1. Die Körperhaltung:

In einem anderen Artikel bin ich bereits auf die Körperhaltung eingegangen. Doch reichen diese noch viel weiter. Vergleicht man nämlich mal die Fotografie mit der Arbeit der Sportschützen, kann man eine Verbindung feststellen. Auch hier geht es nämlich um eine ruhige Haltung beim Abdrücken. Man sollte beim Abdrücken des Auslösers keine verkrampfte Hand haben. Viel wichtiger ist es, etwas Spiel in den Fingern zu lassen. Aber trotzdem sollte man darauf achten, dass die Kamera stabil gehalten wird.

Zusätzlich sollte man darauf achten, dass man einen stabilen Stand hat. Entweder stellt man seine Beine schulter breit auseinander oder stellt die Beine versetzt auf. Hier sollte man dann ein Bein vorne hin stellen und das andere Bein wiederum nach hinten. Hat man die Gelegenheit sich irgendwo abzustützen, sollte man diese Chance auch wahrnehmen.

Neben dem stabilen Standbein gilt es auch auf die Atmung zu achten. Klar sind Sportschützen  viel stärker außer Atem, doch diesen Fall trainieren sie ja auch Tag für Tag. Ich habe mir mal von einem Schützen sagen lassen, dass er beim Auslösen des Schusses, die Atmung anhält. Das kann man dann auch gerne mal probieren.

Die Arme sollten beim Abdrücken möglichst nahe, wenn nicht sogar ganz, am Körper liegen. Dadurch stabilisiert man die Kamera wunderbar und kann so verwacklungsfreiere Bilder machen.

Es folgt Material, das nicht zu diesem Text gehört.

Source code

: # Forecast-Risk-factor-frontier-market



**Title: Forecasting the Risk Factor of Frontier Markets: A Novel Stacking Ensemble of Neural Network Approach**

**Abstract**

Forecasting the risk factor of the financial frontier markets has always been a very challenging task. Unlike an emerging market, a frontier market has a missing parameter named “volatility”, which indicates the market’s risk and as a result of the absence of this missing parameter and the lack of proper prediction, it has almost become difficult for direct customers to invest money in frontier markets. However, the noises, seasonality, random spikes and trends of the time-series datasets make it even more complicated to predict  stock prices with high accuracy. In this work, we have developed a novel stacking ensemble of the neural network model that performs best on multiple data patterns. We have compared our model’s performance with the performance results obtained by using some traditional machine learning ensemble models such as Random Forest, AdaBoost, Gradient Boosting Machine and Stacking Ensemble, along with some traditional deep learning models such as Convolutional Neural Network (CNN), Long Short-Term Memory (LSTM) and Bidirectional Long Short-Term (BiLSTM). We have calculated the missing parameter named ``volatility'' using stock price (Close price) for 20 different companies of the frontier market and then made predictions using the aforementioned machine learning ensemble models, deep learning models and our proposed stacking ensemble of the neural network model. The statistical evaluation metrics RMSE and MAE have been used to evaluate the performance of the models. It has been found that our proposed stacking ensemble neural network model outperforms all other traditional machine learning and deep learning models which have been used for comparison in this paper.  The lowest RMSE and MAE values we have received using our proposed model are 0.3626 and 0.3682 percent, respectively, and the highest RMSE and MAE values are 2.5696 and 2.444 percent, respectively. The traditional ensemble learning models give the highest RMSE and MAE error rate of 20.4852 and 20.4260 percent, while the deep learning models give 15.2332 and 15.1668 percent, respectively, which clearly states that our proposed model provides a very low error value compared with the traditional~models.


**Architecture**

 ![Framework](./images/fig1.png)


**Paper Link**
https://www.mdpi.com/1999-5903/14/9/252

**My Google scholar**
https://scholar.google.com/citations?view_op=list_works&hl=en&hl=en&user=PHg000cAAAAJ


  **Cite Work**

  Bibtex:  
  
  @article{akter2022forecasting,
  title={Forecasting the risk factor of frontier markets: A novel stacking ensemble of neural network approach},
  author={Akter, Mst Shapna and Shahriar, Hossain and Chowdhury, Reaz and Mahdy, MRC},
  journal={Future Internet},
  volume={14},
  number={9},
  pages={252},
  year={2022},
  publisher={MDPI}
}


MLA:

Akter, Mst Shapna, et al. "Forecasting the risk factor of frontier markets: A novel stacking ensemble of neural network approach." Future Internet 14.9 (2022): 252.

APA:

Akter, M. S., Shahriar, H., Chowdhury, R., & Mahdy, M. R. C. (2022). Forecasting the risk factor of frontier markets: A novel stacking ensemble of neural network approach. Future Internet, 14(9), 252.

2. Gewichte bzw. Eigengewichte nutzen:

Je leichter eine Kamera ist, umso wackliger kann die Angelegenheit werden. Also sollte man schon darauf achten, dass die Kamera ein gewisses Eigengewicht ist. Ich denke, dass jeder normale Mensch ein gutes Eigengewicht von 2 bis 3 Kilogramm tragen kann, ohne dass seine Muskeln zittrig werden. Alternativ kann man dazu auch am Stativgewinde einen Faden anbringen, der dann mit dem Fuß einen Fixpunkt setzt. Auch so kann die Kamera wesentlich stabiler manövriert werden. Hier sollte man natürlich darauf achten, dass der Faden lang genug ist, um die Kamera in egal welcher Höhe zu stabilisieren.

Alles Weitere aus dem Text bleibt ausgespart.